■ **INPUT DATA**:
# # # # #
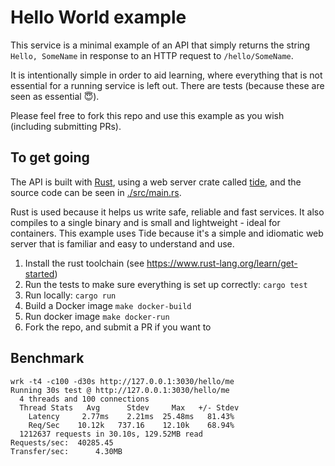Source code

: # Hello World example

This service is a minimal example of an API that simply returns the string `Hello, SomeName` in response to an HTTP request to `/hello/SomeName`.

It is intentionally simple in order to aid learning, where everything that is not essential for a running service is left out. There are tests (because these are seen as essential 😇).

Please feel free to fork this repo and use this example as you wish (including submitting PRs).

## To get going

The API is built with [Rust](https://www.rust-lang.org/), using a web server crate called [tide](https://github.com/http-rs/tide), and the source code can be seen in [./src/main.rs](./src/main.rs).

Rust is used because it helps us write safe, reliable and fast services. It also compiles to a single binary and is small and lightweight - ideal for containers. This example uses Tide because it's a simple and idiomatic web server that is familiar and easy to understand and use.

1. Install the rust toolchain (see https://www.rust-lang.org/learn/get-started)
1. Run the tests to make sure everything is set up correctly: `cargo test`
1. Run locally: `cargo run`
1. Build a Docker image `make docker-build`
1. Run docker image `make docker-run`
1. Fork the repo, and submit a PR if you want to

## Benchmark

```
wrk -t4 -c100 -d30s http://127.0.0.1:3030/hello/me
Running 30s test @ http://127.0.0.1:3030/hello/me
  4 threads and 100 connections
  Thread Stats   Avg      Stdev     Max   +/- Stdev
    Latency     2.77ms    2.21ms  25.48ms   81.43%
    Req/Sec    10.12k   737.16    12.10k    68.94%
  1212637 requests in 30.10s, 129.52MB read
Requests/sec:  40285.45
Transfer/sec:      4.30MB
```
# # # # #
■ **WORK TASK**: Report the lines above that contain "server".

■ **WRITTEN RESPONSE**:
The API is built with [Rust](https://www.rust-lang.org/), using a web server crate called [tide](https://github.com/http-rs/tide), and the source code can be seen in [./src/main.rs](./src/main.rs).
Rust is used because it helps us write safe, reliable and fast services. It also compiles to a single binary and is small and lightweight - ideal for containers. This example uses Tide because it's a simple and idiomatic web server that is familiar and easy to understand and use.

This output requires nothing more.